### ABOUT THIS TASK
Starting with the line that contains "- Lista klinik" and stopping after the line that contains "- Lista schronisk", copy the entries below exactly. Include nothing else.

### RECORDS SHOWN
***
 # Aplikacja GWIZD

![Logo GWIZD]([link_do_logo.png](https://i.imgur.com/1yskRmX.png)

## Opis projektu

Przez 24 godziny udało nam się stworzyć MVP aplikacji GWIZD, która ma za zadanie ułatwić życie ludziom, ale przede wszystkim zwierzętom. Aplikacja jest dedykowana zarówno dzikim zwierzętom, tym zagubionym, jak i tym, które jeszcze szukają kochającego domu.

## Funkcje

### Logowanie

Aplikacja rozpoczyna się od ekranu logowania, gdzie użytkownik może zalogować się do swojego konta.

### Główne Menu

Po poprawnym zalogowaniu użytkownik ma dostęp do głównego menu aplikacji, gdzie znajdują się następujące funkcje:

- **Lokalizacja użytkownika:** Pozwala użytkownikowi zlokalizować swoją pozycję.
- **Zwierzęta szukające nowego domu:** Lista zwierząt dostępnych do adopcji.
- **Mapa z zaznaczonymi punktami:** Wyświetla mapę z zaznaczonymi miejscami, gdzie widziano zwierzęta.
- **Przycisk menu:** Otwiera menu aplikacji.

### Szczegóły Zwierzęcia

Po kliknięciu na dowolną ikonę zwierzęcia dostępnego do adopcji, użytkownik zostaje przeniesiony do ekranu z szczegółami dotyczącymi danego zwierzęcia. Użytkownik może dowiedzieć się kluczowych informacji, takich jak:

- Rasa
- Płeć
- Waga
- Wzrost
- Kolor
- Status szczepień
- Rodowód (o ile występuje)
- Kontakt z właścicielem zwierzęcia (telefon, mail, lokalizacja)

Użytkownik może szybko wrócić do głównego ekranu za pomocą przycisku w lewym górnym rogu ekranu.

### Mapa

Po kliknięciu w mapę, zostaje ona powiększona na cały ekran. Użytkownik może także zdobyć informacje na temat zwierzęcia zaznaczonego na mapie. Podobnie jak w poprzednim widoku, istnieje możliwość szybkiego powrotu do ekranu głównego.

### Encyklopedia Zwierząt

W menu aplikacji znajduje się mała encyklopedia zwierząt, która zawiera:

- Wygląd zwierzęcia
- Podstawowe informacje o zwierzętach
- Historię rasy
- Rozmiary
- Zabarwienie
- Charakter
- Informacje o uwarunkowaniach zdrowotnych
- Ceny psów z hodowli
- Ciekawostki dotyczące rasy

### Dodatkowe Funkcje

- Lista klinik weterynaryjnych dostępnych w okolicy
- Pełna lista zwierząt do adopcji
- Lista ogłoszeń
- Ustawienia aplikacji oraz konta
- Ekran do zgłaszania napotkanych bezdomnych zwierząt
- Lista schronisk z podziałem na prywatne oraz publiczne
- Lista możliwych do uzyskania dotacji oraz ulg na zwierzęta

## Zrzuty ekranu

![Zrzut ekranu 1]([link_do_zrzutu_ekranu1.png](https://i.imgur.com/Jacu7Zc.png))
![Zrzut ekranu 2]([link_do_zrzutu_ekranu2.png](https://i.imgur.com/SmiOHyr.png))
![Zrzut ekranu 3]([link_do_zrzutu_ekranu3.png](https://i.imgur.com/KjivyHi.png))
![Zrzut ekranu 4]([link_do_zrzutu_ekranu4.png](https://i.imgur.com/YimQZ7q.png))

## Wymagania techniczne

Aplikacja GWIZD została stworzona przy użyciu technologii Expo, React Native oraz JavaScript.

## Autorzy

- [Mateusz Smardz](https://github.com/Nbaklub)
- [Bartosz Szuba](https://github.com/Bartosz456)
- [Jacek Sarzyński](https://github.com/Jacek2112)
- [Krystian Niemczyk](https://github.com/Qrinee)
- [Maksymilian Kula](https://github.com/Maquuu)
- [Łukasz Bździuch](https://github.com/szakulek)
***
### FINISHED TASK
- Lista klinik weterynaryjnych dostępnych w okolicy
- Pełna lista zwierząt do adopcji
- Lista ogłoszeń
- Ustawienia aplikacji oraz konta
- Ekran do zgłaszania napotkanych bezdomnych zwierząt
- Lista schronisk z podziałem na prywatne oraz publiczne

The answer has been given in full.